All that, of course, is above and beyond that wonderful corps of people who provided the heart of the Fall Tour by generously opening their private homes to public inspection year after year. Yes, we would always offer to compensate them financially and most of them accepted that, although some would privately turn the money back over to us. However, all were compensated with more than mere money. All of them were able to bask in the glow of the sincere compliments they received over their houses and all of them had the knowledge that they were helping the larger community.

You see, many years ago the Fall Tour ceased being about raising money for the First Presbyterian Church's internal needs and instead became an opportunity for the church to raise funds for charitable organizations in the community. Although no comprehensive list was ever kept of the organizations who were the beneficiaries of the Fall Tour profits, among those who have received Tour funds in recent years are CHOICES, the Dubuque Rescue Mission, the Galena Food Pantry, the Riverview Center, and the Son Shine Center.
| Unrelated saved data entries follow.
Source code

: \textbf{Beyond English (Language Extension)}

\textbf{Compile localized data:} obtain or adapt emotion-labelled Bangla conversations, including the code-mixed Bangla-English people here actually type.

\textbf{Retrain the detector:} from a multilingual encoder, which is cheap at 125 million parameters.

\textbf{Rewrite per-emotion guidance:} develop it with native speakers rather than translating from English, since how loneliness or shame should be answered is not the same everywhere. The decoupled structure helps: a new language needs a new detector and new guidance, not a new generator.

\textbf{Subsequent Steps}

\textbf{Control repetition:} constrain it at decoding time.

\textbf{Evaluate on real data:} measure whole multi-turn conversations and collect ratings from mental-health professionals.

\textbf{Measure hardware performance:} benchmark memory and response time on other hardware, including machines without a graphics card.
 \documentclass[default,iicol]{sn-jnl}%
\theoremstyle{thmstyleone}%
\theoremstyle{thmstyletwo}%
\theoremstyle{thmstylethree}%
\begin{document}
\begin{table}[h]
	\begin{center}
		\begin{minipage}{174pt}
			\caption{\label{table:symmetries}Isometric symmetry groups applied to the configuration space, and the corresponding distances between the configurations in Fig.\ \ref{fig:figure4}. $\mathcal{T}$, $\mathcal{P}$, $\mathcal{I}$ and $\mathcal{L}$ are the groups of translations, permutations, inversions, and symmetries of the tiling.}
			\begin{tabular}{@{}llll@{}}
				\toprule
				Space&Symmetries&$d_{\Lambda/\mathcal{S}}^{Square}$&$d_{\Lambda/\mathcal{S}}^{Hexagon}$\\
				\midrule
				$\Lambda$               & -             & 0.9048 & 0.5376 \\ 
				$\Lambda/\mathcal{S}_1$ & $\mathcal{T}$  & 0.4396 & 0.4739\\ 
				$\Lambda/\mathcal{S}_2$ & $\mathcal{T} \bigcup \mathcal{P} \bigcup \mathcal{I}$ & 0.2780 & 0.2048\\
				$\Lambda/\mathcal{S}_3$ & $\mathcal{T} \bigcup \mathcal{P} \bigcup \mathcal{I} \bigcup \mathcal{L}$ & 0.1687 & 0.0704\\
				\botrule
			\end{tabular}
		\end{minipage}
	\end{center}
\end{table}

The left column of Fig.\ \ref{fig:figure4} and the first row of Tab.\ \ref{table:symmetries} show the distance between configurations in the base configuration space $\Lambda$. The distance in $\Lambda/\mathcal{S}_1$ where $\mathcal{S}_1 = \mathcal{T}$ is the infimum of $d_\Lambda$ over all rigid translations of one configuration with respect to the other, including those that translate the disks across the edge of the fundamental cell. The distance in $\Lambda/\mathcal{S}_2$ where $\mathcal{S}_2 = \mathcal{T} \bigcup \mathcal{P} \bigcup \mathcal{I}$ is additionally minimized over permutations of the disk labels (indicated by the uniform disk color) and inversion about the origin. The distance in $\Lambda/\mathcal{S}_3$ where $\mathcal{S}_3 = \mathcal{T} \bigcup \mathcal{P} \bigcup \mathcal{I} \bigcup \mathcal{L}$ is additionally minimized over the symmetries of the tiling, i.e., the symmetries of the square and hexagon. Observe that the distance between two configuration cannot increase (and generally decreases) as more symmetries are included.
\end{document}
Although our budget will no longer be supplemented by Fall Tour income, the First Presbyterian Church pledges that it will continue to financially support a variety of area charities. In that respect, nothing will change.

For Everything, There is a Season

Comedian Buddy Hackett was once on the Tonight Show when he said to then-host Johnny Carson, "Ask me what's the secret of comedy." So Carson dutifully started to say, "What's the secret of..." at which point Hackett yelled, "TIMING!"

An anonymous ancient writer expressed a similar sentiment from a much broader perspective with these famous words, "For everything there is a season, and a time for every matter under heaven..." (Ecclesiastes 3:1)

The Fall Tour of Homes was born in 1950, which was a very different time from today. Pete Peterson describes it this way, "If your memory is a bit vague about that year, or if you don't go back that far, Harry Truman was President, cigarettes cost about a quarter a pack, and you could gas up your car for 29 cents a gallon."

1950 was long before either Sputnik or Elvis got us "all shook up." The Beatles and the social radicalism of the '60s were in the distant future and the technologically-driven miracles of the modern world were simply unimaginable.

The Fall Tour of Homes was a wonderful innovation in its day that made a major impact on the shape of the First Presbyterian congregation and, perhaps even more importantly, on the shape of the Galena community.

But timing is everything and it has become clear that the time of the Fall Tour has passed. So we celebrate it for what it once offered and we take our leave of it.

What will the future hold for the First Presbyterian Church in its ministry to this community? We like to think that we still have that same innovative spirit that led to the creative of the Fall Tour of Homes in the first place, so we are pondering several other possibilities for 21st century fund raisers. Which, if any, we will choose, only God can tell. But, in the meantime, there is only one more thing left to say:

Thanks for the memories, one and all.